General Cluster Information

Filesystems
User Environment
Applications
Slurm batch system
- Walltime
- Partitions and accounts
Individual Cluster Guides

Filesystems

NFS home directory

Your home directory, which is an NFS mounted file system, is one choice for I/O. This space carries the worst statistical performance in terms of I/O speed; in addition the use of home directory for job I/O has the potential to impact all users of CHPC general resources. This space is visible to all nodes on the general clusters through an auto-mounting system.

NFS group directory

A second choice for I/O is the CHPC group space IF your group owns a group space. Group spaces are shares of space on a larger group file system (CHPC purchases file systems as needed and sells shares in TB chunks). This is also an NFS mounted file system, and therefore also has performance limitations. The use of your group space has the potential to impact all users from the groups that own a share of a given file system.

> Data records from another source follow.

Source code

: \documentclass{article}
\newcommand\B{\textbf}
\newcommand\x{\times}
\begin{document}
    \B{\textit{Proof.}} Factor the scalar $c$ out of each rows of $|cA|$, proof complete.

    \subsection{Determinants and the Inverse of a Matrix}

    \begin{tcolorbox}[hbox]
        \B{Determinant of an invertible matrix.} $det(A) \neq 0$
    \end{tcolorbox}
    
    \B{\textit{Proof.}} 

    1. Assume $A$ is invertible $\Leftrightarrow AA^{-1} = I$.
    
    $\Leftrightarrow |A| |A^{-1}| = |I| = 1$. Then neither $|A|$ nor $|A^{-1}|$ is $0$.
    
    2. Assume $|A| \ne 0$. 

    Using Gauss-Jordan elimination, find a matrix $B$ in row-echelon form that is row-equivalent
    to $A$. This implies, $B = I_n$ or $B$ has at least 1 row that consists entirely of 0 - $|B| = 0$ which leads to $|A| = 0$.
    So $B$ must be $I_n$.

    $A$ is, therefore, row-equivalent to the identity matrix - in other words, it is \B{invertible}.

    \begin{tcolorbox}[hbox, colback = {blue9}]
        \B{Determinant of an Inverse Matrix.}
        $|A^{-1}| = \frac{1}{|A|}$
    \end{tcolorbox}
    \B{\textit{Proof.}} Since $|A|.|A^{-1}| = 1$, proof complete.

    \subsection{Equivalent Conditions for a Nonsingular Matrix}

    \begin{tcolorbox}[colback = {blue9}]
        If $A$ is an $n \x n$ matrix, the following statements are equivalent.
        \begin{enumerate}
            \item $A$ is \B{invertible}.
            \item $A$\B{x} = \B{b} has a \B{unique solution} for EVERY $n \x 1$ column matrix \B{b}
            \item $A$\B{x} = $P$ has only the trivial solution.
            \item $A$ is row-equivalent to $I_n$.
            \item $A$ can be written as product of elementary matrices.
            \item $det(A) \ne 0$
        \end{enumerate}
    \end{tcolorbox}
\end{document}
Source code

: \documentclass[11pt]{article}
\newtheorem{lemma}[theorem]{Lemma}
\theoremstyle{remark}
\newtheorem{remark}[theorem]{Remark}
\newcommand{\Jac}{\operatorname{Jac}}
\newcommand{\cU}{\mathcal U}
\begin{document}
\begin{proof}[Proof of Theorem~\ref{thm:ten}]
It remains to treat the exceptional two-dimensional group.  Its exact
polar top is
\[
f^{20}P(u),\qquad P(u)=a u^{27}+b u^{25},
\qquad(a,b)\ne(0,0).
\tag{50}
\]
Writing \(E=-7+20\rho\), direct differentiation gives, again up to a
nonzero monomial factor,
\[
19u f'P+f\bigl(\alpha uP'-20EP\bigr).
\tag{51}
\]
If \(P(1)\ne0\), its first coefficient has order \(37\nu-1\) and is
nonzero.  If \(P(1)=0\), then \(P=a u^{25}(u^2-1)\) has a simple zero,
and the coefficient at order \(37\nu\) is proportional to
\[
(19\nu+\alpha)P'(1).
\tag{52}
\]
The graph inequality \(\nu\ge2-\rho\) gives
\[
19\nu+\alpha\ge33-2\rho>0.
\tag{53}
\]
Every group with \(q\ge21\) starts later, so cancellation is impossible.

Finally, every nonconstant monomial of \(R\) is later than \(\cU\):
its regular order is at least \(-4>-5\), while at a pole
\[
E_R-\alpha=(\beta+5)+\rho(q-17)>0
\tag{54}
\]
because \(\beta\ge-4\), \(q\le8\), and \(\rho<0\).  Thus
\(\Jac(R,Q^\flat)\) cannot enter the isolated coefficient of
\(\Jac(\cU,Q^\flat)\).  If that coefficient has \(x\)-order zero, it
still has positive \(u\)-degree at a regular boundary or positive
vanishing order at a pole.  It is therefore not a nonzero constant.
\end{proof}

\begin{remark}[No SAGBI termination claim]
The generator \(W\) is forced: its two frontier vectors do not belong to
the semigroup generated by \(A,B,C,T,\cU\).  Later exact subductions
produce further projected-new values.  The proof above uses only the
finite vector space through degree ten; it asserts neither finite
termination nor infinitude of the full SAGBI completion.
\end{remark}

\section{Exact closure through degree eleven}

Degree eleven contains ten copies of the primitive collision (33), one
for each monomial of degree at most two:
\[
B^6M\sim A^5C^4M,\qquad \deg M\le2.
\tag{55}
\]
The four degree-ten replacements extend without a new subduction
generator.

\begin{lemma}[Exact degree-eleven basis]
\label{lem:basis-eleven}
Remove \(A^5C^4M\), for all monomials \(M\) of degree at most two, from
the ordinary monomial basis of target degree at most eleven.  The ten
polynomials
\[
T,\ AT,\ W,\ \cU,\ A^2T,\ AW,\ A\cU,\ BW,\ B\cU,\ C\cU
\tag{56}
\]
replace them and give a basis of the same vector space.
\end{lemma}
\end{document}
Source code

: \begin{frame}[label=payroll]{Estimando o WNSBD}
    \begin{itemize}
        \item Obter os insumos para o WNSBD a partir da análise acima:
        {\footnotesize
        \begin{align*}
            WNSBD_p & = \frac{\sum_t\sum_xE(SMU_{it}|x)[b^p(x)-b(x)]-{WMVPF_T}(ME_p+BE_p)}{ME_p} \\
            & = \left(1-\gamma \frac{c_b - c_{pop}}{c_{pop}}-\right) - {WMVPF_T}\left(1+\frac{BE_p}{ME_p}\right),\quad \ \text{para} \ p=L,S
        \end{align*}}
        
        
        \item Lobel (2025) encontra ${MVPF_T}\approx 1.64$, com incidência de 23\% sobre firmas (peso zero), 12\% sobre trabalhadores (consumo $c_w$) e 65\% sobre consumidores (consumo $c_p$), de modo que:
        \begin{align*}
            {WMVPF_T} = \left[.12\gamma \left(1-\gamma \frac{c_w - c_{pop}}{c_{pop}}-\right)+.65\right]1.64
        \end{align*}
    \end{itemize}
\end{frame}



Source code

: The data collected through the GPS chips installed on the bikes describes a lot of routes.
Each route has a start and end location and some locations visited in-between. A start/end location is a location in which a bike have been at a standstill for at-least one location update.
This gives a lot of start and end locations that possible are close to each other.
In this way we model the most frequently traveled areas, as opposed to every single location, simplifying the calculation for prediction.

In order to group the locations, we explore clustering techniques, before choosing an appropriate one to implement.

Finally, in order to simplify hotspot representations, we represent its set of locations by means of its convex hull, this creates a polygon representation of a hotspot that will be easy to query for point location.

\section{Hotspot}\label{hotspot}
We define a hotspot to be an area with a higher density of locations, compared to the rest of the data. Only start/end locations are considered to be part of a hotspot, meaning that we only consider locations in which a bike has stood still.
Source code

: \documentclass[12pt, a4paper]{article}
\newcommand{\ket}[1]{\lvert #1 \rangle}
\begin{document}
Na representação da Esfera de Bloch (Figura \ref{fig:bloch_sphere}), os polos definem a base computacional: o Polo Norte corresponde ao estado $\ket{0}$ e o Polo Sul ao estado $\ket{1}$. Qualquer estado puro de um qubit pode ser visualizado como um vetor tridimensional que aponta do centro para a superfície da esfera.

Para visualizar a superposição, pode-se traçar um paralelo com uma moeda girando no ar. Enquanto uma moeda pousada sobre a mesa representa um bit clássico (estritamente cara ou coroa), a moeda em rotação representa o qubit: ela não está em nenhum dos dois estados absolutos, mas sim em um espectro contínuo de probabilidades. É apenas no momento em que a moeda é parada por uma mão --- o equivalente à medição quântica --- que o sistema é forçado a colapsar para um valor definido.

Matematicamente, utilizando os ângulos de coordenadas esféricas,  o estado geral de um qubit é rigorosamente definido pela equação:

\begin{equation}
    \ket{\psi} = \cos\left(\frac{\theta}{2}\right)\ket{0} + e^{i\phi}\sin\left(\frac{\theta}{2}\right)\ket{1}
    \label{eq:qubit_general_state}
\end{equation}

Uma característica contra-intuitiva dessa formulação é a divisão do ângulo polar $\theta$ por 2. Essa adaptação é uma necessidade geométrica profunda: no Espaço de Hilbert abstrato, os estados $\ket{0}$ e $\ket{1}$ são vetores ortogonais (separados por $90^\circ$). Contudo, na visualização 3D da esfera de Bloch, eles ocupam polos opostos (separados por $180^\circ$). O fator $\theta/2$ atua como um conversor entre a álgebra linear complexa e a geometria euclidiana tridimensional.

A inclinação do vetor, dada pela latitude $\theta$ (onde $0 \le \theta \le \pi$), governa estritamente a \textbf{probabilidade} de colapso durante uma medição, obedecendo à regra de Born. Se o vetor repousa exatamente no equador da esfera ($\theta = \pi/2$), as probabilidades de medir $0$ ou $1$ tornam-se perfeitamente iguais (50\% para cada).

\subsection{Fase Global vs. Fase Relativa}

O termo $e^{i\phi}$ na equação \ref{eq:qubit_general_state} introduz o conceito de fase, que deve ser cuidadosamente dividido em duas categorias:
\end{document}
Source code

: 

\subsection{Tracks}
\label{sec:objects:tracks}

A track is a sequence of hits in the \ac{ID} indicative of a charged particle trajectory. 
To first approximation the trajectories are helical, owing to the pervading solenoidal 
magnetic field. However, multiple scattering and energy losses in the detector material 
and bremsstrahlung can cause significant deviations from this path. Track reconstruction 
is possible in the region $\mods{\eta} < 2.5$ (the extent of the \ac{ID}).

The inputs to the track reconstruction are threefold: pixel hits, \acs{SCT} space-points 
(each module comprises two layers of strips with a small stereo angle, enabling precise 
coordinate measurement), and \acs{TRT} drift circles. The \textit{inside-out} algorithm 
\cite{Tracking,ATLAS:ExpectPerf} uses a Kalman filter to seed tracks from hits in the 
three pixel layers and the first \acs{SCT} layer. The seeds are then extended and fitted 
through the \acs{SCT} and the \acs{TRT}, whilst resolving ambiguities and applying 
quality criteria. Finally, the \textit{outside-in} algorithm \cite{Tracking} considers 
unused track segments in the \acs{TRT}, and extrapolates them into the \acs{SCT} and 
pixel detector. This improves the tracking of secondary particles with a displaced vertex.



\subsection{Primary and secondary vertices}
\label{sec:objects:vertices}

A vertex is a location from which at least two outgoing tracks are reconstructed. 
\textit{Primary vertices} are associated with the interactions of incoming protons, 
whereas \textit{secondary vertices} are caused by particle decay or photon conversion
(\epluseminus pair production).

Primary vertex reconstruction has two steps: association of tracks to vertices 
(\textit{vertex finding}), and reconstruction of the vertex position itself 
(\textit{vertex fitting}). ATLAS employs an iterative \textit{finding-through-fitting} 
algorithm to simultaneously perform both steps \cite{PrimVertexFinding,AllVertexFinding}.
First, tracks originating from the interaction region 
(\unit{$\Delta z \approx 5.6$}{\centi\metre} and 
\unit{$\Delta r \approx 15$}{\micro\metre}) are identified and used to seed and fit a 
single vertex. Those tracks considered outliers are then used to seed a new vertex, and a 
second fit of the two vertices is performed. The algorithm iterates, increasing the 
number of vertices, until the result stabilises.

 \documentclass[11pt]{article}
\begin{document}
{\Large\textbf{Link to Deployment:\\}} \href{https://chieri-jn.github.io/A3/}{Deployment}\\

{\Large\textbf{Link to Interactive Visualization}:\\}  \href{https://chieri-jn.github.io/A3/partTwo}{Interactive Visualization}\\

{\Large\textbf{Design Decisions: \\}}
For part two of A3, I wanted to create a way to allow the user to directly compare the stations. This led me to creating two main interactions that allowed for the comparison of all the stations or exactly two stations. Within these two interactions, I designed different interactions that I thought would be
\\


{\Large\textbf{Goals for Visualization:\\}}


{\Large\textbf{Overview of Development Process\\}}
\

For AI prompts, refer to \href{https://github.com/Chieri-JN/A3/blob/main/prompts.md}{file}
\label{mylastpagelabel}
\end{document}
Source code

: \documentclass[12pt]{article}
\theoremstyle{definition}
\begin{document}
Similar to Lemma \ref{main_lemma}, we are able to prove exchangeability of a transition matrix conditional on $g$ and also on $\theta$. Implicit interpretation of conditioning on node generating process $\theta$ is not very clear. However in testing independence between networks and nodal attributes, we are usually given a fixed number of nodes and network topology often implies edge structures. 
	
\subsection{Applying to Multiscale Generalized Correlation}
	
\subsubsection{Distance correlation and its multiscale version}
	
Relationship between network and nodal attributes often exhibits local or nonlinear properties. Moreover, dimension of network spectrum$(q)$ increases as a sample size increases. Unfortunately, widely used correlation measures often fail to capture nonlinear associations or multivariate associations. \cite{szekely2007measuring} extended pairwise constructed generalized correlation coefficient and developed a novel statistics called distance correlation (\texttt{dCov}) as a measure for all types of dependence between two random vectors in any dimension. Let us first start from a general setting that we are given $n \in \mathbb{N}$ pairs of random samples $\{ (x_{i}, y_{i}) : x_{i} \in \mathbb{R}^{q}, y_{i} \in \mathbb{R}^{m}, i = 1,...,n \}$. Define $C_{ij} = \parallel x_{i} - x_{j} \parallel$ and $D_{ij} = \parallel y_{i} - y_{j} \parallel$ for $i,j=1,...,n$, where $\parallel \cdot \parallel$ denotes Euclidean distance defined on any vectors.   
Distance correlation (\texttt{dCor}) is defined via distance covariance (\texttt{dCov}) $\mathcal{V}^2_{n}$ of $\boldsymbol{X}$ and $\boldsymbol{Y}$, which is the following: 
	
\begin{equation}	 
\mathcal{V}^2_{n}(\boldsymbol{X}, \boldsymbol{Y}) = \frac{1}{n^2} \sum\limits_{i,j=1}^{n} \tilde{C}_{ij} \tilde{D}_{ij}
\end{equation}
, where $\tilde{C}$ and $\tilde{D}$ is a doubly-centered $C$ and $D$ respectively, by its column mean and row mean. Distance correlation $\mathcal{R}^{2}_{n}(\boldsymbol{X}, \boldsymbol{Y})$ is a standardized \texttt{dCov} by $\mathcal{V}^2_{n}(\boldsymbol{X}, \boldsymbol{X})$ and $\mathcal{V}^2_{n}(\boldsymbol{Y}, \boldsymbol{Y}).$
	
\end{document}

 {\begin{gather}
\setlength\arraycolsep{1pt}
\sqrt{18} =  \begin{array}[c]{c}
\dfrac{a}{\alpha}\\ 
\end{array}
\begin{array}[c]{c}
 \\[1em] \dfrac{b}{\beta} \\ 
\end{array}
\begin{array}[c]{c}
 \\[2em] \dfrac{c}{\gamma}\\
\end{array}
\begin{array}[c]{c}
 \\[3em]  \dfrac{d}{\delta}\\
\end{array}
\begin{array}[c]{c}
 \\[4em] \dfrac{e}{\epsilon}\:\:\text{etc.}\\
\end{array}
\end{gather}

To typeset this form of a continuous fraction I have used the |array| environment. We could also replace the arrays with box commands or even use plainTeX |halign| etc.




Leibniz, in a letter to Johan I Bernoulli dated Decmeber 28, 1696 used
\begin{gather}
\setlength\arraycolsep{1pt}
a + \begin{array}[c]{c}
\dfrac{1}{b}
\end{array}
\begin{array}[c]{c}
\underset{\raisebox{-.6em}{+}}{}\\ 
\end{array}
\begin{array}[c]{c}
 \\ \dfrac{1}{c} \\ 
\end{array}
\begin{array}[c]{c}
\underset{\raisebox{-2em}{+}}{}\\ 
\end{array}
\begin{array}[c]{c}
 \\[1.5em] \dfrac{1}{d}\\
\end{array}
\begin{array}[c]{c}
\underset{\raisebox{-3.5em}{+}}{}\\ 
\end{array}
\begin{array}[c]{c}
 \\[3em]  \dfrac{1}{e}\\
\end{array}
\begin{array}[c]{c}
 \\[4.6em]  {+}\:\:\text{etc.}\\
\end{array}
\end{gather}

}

This space is visible to all nodes on the general environment clusters through an auto-mounting system.

Scratch

All general environment cluster nodes have access to several NFS mounted scratch file systems, including /scratch/general/lustre with a 700 TB capacity, /scratch/general/nfs1 which has 595 TB, and /scratch/general/vast with 1 PB.

Local disk (`/scratch/local`)

The local scratch space is a storage space unique to each individual node. The local scratch space is cleaned aggressively, with files older than 1 week being scrubbed. It can be accessed on each node through/scratch/local. This space will be one of the fastest, but certainly not the largest with the amount available varying between the clusters. Users must remove all their files from /scratch/local at the end of their calculation.

It is a good idea to make flows from one storage system to another when you are running jobs. At the start of the batch, job data files should be copied from the home directory to the scratch space, followed by a copy of the output back to the user's home directory at the end of the run.

It is important to keep in mind that ALL users must remove excess files on their own. Preferably this should be done within the user's batch job when he/she has finished the computation. Leaving files in any scratch space creates an impediment to other users who are trying to run their own jobs. Simply delete all extra files from any space, other than your home directory, when it is not being used immediately.

User Environment

CHPC currently supports two shells: bash and tcshrc. In addition, we use the Lmod module system to control the user environment.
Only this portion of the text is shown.